Alright, so let's start off with you Dr. Yassir So Dr. Yassir is Bupa's Clinical Director of Cardiology.
He has an interest in cardiology and echocardiography and was named Pulse GP of the Year in 2015.
for his work in reducing stroke emergency admissions in the East Midlands.
He's also a council member of the British Heart Valve Society, accredited member of the British Society of Echocardiography and on the editorial board for the British Journal of cardiology, so, yeah, you don't know much.
No.
Thanks for that flattering introduction.
Okay, so first of all, our audience have been asking us all about heart palpitations and irregular heartbeats.
Which is a huge topic to discuss.
but can you just tell us a little bit about you know, what could cause heart palpitations irregular heartbeats?
What people should look out for?
When is it dangerous?
When is it not?
So firstly, I mean palpitations are a symptom, they're an awareness of your heart beating, They can be fast, they can be slow, regular, irregular, that can last for a few seconds, few minutes, few hours, sometimes a few days.
Thankfully, the majority are not associated with any significant underlying heart issue that would affect your life expectancy and actually need no further treatment, beyond reassurance.
Many are actually down to anxiety, some of them quite a few of them are down to extra beats we call them ectopics.
But of course, there will be some, that will be associated with an underlying heart rhythm problem.
So there's a variety of causes in terms of whether they're serious, as I said, the majority aren't but there are certain red flags that we should be aware of.
Particularly you're getting associated symptoms, feeling faint if they come on when you excercise.
If you got a family history of early death, particularly sudden cardiac death.
They're very rare but these are things that we take into consideration when we're assessing these patients.
Atrial fibrillation is obviously something that can cause this symptom but actually often doesn't cause any symptoms at all.
What is atrial fibrillation, we often call it AF and how can people identify if they have it or not?
Also, why is it important?
It's a very important condition, atrial fibrillation, so it's a diagnosis.
It's the most common sustained heart rhythm disorder.
I think of atrial fibrillation is almost part of the normal aging process.
We know data suggests that once you've hit the age of 40, 1 in 4 of us will are destined to get atrial fibrillation at some stage.
Once you've hit the age of 40?
You got a one in four lifetime risk.
Wow.
Yeah.
Okay.
So it's important to be aware of this.
So as your heart ages get natural wear and tear, it's very much increased with conditions like hypertension, diabetes, being significantly overweight, and obstructive sleep apnea are a huge risk factors as well.
But when your heart develops, these wear and tear changes, particularly the left atrium is a crucial part of the heart.
In atrial fibrillation, it can trigger this very irregular rhythm.
The main concern with atrial fibrillation is the single leading independent risk factor for stroke.

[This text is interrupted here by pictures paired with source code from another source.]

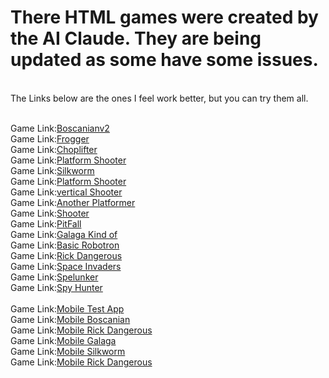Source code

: # There HTML games were created by the AI Claude. They are being updated as some have some issues.
<br>
The Links below are the ones I feel work better, but you can try them all.

<br>
<br>



Game Link:[Boscanianv2](http://htmlpreview.github.io/?https://github.com/rcman/html.games/blob/main/boscanianv3.html)
<br>
Game Link:[Frogger](http://htmlpreview.github.io/?https://github.com/rcman/html.games/blob/main/frogger.html)
<br>
Game Link:[Choplifter](http://htmlpreview.github.io/?https://github.com/rcman/html.games/blob/main/working_choplifter.html)
<br>
Game Link:[Platform Shooter](http://htmlpreview.github.io/?https://github.com/rcman/html.games/blob/main/platform_shooter.html)
<br>
Game Link:[Silkworm](http://htmlpreview.github.io/?https://github.com/rcman/html.games/blob/main/silkworm2.html)
<br>
Game Link:[Platform Shooter](http://htmlpreview.github.io/?https://github.com/rcman/html.games/blob/main/platform_shooter.html)
<br>
Game Link:[vertical Shooter](http://htmlpreview.github.io/?https://github.com/rcman/html.games/blob/main/vertical_spaceshooter.html)
<br>
Game Link:[Another Platformer](http://htmlpreview.github.io/?https://github.com/rcman/html.games/blob/main/platform.html)
<br>
Game Link:[Shooter](http://htmlpreview.github.io/?https://github.com/rcman/html.games/blob/main/claude.html)
<br>
Game Link:[PitFall](http://htmlpreview.github.io/?https://github.com/rcman/html.games/blob/main/newpitfall.html)
<br>
Game Link:[Galaga Kind of](http://htmlpreview.github.io/?https://github.com/rcman/html.games/blob/main/claude_galaga.html)
<br>
Game Link:[Basic Robotron](http://htmlpreview.github.io/?https://github.com/rcman/html.games/blob/main/grok-robo.html)
<br>
Game Link:[Rick Dangerous](http://htmlpreview.github.io/?https://github.com/rcman/html.games/blob/main/rick_dangerous.html)
<br>
Game Link:[Space Invaders](http://htmlpreview.github.io/?https://github.com/rcman/html.games/blob/main/spaceinvader.html)
<br>
Game Link:[Spelunker](http://htmlpreview.github.io/?https://github.com/rcman/html.games/blob/main/spelunker.html)
<br>
Game Link:[Spy Hunter](http://htmlpreview.github.io/?https://github.com/rcman/html.games/blob/main/spy_try99.html)
<br><br>
Game Link:[Mobile Test App](http://htmlpreview.github.io/?https://github.com/rcman/html.games/blob/main/mobile_test.html)
<br>
Game Link:[Mobile Boscanian](http://htmlpreview.github.io/?https://github.com/rcman/html.games/blob/main/poe_bos.html)
<br>
Game Link:[Mobile Rick Dangerous](http://htmlpreview.github.io/?https://github.com/rcman/html.games/blob/main/poe_rickdangerous.html)
<br>
Game Link:[Mobile Galaga](http://htmlpreview.github.io/?https://github.com/rcman/html.games/blob/main/poe_galaga.html)
<br>
Game Link:[Mobile Silkworm](http://htmlpreview.github.io/?https://github.com/rcman/html.games/blob/main/por_silkworm.html)
<br>
Game Link:[Mobile Rick Dangerous](http://htmlpreview.github.io/?https://github.com/rcman/html.games/blob/main/por_rickdangerous.html)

In fact, we know it on average increases your risk of stroke, fivefold.
Wow, wow.
So I guess anyone over the age of 40 then could potentially be at risk of this You've highlighted there some of the risk factors which might put people at a higher risk, but we know that often people don't have any symptoms.

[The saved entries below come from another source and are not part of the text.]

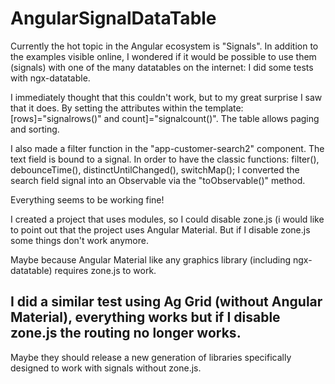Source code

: # AngularSignalDataTable

Currently the hot topic in the Angular ecosystem is "Signals". In addition to the examples visible online, I wondered if it would be possible to use them (signals) with one of the many datatables on the internet: I did some tests with ngx-datatable.

I immediately thought that this couldn't work, but to my great surprise I saw that it does. By setting the attributes within the template: [rows]="signalrows()" and count]="signalcount()". The table allows paging and sorting.

I also made a filter function in the "app-customer-search2" component. The text field is bound to a signal. In order to have the classic functions: filter(), debounceTime(), distinctUntilChanged(), switchMap(); I converted the search field signal into an Observable via the "toObservable()" method.

Everything seems to be working fine!

I created a project that uses modules, so I could disable zone.js (i would like to point out that the project uses Angular
Material. But if I disable zone.js some things don't work anymore.

Maybe because Angular Material like any graphics library (including ngx-datatable) requires zone.js to work.

## I did a similar test using Ag Grid (without Angular Material), everything works but if I disable zone.js the routing no longer works.

Maybe they should release a new generation of libraries specifically designed to work with signals without zone.js.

So how, how can people find out if they have it?
Got a very quick cheap and easy way of screening for atrial fibrillation, you can just check your pulse and actually we know from the Atrial Fibrillation Association that patients are very good at checking, assessing their pulse.
If you haven't got a regular pulse.
I mean, it's not a diagnosis.
It just means that you should have a further test and your GP should be able to perform an ECG that will definitively confirm or refute the diagnosis.